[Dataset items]
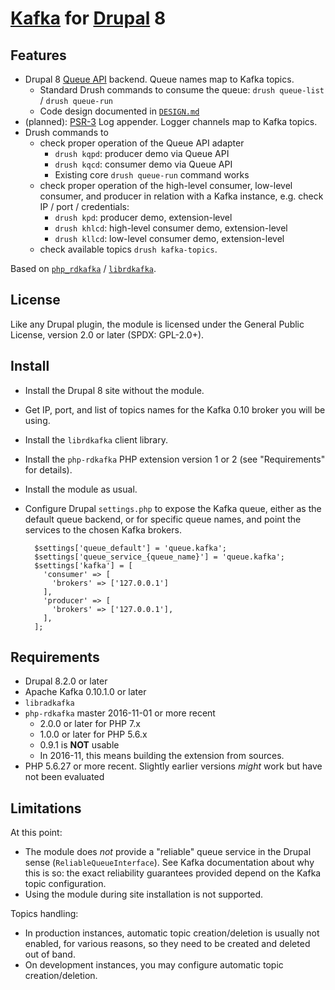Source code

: # [Kafka] for [Drupal] 8

[Kafka]: https://kafka.apache.org/
[Drupal]:  https://drupal.org/


## Features

* Drupal 8 [Queue API] backend. Queue names map to Kafka topics.
  * Standard Drush commands to consume the queue: `drush queue-list` / `drush queue-run`
  * Code design documented in [`DESIGN.md`]
* (planned): [PSR-3] Log appender. Logger channels map to Kafka topics.
* Drush commands to 
  * check proper operation of the Queue API adapter
    * `drush kqpd`: producer demo via Queue API
    * `drush kqcd`: consumer demo via Queue API
    * Existing core `drush queue-run` command works
  * check proper operation of the high-level consumer, low-level
    consumer, and producer in relation with a Kafka instance, e.g.  check IP / 
    port / credentials: 
    * `drush kpd`: producer demo, extension-level
    * `drush khlcd`: high-level consumer demo, extension-level
    * `drush kllcd`: low-level consumer demo, extension-level
  * check available topics `drush kafka-topics`.

Based on [`php_rdkafka`] / [`librdkafka`].

[`DESIGN.md`]: docs/DESIGN.md
[`librdkafka`]: https://github.com/edenhill/librdkafka
[`php_rdkafka`]: https://github.com/arnaud-lb/php-rdkafka
[PSR-3]: http://www.php-fig.org/psr/psr-3/
[Queue API]: https://api.drupal.org/api/drupal/core%21core.api.php/group/queue/8.2.x


## License

Like any Drupal plugin, the module is licensed under the General Public License,
version 2.0 or later (SPDX: GPL-2.0+).


## Install

* Install the Drupal 8 site without the module.
* Get IP, port, and list of topics names for the Kafka 0.10 broker you will be using.
* Install the `librdkafka` client library.
* Install the `php-rdkafka` PHP extension version 1 or 2 (see "Requirements" for details).
* Install the module as usual.
* Configure Drupal `settings.php` to expose the Kafka queue, either as the 
  default queue backend, or for specific queue names, and point the services to
  the chosen Kafka brokers.

        $settings['queue_default'] = 'queue.kafka';
        $settings['queue_service_{queue_name}'] = 'queue.kafka';
        $settings['kafka'] = [
          'consumer' => [
            'brokers' => ['127.0.0.1']
          ],
          'producer' => [
            'brokers' => ['127.0.0.1'],
          ],
        ];


## Requirements

* Drupal 8.2.0 or later
* Apache Kafka 0.10.1.0 or later
* `libradkafka`
* `php-rdkafka` master 2016-11-01 or more recent
  * 2.0.0 or later for PHP 7.x
  * 1.0.0 or later for PHP 5.6.x
  * 0.9.1 is __NOT__ usable
  * In 2016-11, this means building the extension from sources.
* PHP 5.6.27 or more recent. Slightly earlier versions _might_ work but have not been evaluated


## Limitations

At this point:
 
  * The module does _not_ provide a "reliable" queue service in the Drupal sense
    (`ReliableQueueInterface`). See Kafka documentation about why this is so: 
    the exact reliability guarantees provided depend on the Kafka topic 
    configuration.
  * Using the module during site installation is not supported.
  
Topics handling:

  * In production instances, automatic topic creation/deletion is usually not
    enabled, for various reasons, so they need to be created and deleted out of 
    band. 
  * On development instances, you may configure automatic topic creation/deletion.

— Task statement —
Only exact lines belong in the answer: those from the beginning of the entries above through the line holding "Standard Drush commands", with no pictures.

— Answer box —
Source code

: # [Kafka] for [Drupal] 8

[Kafka]: https://kafka.apache.org/
[Drupal]:  https://drupal.org/


## Features

* Drupal 8 [Queue API] backend. Queue names map to Kafka topics.
  * Standard Drush commands to consume the queue: `drush queue-list` / `drush queue-run`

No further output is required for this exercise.